Lou Magill, the chairman of Martinez's campaign in Seminole County took it over the top in an e-mail to supporters: "You and I are the front line on the war on terror because if Castor succeeds, we lose that war."

Both candidates "are consumed with al-Arian," notes Marc Caputo in the Miami Herald. But there the symmetry stops, for the public so far has penalized Castor and rewarded Martinez. It recognizes that for Martinez, Al-Arian was not an issue while Castor for six long years failed to handle the problem the professor presented.

According to a Mason-Dixon poll, Castor's soft treatment of Al-Arian ranks as her "chief weakness." A Martinez advisor reports that when asked, "Who do you think is better on terrorism?" voters favor Martinez 2-1. Martinez has also enjoyed a 20 percent increase since August of voters who view him favorably; Castor won just a 4 percent increase.

The "all Al-Arian all the time" campaign has several implications:

  • As Islamist terrorism grows in menace and capabilities, how American politicians deal with it is becoming more central to their attractiveness as candidates and their stature as leaders.

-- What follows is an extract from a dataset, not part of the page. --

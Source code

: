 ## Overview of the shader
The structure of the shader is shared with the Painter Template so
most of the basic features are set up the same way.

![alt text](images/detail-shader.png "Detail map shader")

  • The U.S. voter rewards a tough policy toward those suspected of ties to terrorism.

  • Both major parties must ignore those activists (Grover Norquist for the Republicans, James Zogby for the Democrats) who argue for courting the Islamist vote.

It is unclear who will win the tight Florida race; it is clear, however, that politicians who coddle terrorists have adopted a losing electoral strategy. .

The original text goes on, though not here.